» **ABOUT THIS EXERCISE**
Every line of the data below is to be retyped exactly.

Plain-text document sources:

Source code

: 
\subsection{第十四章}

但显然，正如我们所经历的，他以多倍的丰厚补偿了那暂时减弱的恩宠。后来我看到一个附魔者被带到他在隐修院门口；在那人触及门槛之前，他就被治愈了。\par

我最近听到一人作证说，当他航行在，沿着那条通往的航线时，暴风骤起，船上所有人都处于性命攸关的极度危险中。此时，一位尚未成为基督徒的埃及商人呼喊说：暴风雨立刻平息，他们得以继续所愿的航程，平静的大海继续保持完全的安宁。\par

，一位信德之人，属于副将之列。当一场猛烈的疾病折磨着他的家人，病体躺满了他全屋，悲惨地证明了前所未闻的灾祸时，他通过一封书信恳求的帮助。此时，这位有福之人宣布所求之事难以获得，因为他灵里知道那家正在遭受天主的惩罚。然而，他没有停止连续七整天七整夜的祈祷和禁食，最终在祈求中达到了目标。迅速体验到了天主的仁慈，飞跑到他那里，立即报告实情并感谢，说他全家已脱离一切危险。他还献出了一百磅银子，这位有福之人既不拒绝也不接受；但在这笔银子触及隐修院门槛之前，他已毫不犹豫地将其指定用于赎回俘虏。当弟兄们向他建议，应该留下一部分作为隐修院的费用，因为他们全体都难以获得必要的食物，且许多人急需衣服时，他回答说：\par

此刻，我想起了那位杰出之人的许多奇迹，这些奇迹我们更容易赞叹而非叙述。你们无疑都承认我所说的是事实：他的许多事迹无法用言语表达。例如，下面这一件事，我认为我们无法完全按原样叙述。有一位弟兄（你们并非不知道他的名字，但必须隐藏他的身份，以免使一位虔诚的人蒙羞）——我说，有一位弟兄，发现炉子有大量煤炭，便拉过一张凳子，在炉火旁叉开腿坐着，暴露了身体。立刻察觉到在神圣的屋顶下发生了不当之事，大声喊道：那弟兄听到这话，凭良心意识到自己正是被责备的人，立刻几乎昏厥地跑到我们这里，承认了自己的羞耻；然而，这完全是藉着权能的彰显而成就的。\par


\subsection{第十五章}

» **COMPLETED TASK**
Source code

: 
\subsection{第十四章}

但显然，正如我们所经历的，他以多倍的丰厚补偿了那暂时减弱的恩宠。后来我看到一个附魔者被带到他在隐修院门口；在那人触及门槛之前，他就被治愈了。\par

我最近听到一人作证说，当他航行在，沿着那条通往的航线时，暴风骤起，船上所有人都处于性命攸关的极度危险中。此时，一位尚未成为基督徒的埃及商人呼喊说：暴风雨立刻平息，他们得以继续所愿的航程，平静的大海继续保持完全的安宁。\par

，一位信德之人，属于副将之列。当一场猛烈的疾病折磨着他的家人，病体躺满了他全屋，悲惨地证明了前所未闻的灾祸时，他通过一封书信恳求的帮助。此时，这位有福之人宣布所求之事难以获得，因为他灵里知道那家正在遭受天主的惩罚。然而，他没有停止连续七整天七整夜的祈祷和禁食，最终在祈求中达到了目标。迅速体验到了天主的仁慈，飞跑到他那里，立即报告实情并感谢，说他全家已脱离一切危险。他还献出了一百磅银子，这位有福之人既不拒绝也不接受；但在这笔银子触及隐修院门槛之前，他已毫不犹豫地将其指定用于赎回俘虏。当弟兄们向他建议，应该留下一部分作为隐修院的费用，因为他们全体都难以获得必要的食物，且许多人急需衣服时，他回答说：\par

此刻，我想起了那位杰出之人的许多奇迹，这些奇迹我们更容易赞叹而非叙述。你们无疑都承认我所说的是事实：他的许多事迹无法用言语表达。例如，下面这一件事，我认为我们无法完全按原样叙述。有一位弟兄（你们并非不知道他的名字，但必须隐藏他的身份，以免使一位虔诚的人蒙羞）——我说，有一位弟兄，发现炉子有大量煤炭，便拉过一张凳子，在炉火旁叉开腿坐着，暴露了身体。立刻察觉到在神圣的屋顶下发生了不当之事，大声喊道：那弟兄听到这话，凭良心意识到自己正是被责备的人，立刻几乎昏厥地跑到我们这里，承认了自己的羞耻；然而，这完全是藉着权能的彰显而成就的。\par


\subsection{第十五章}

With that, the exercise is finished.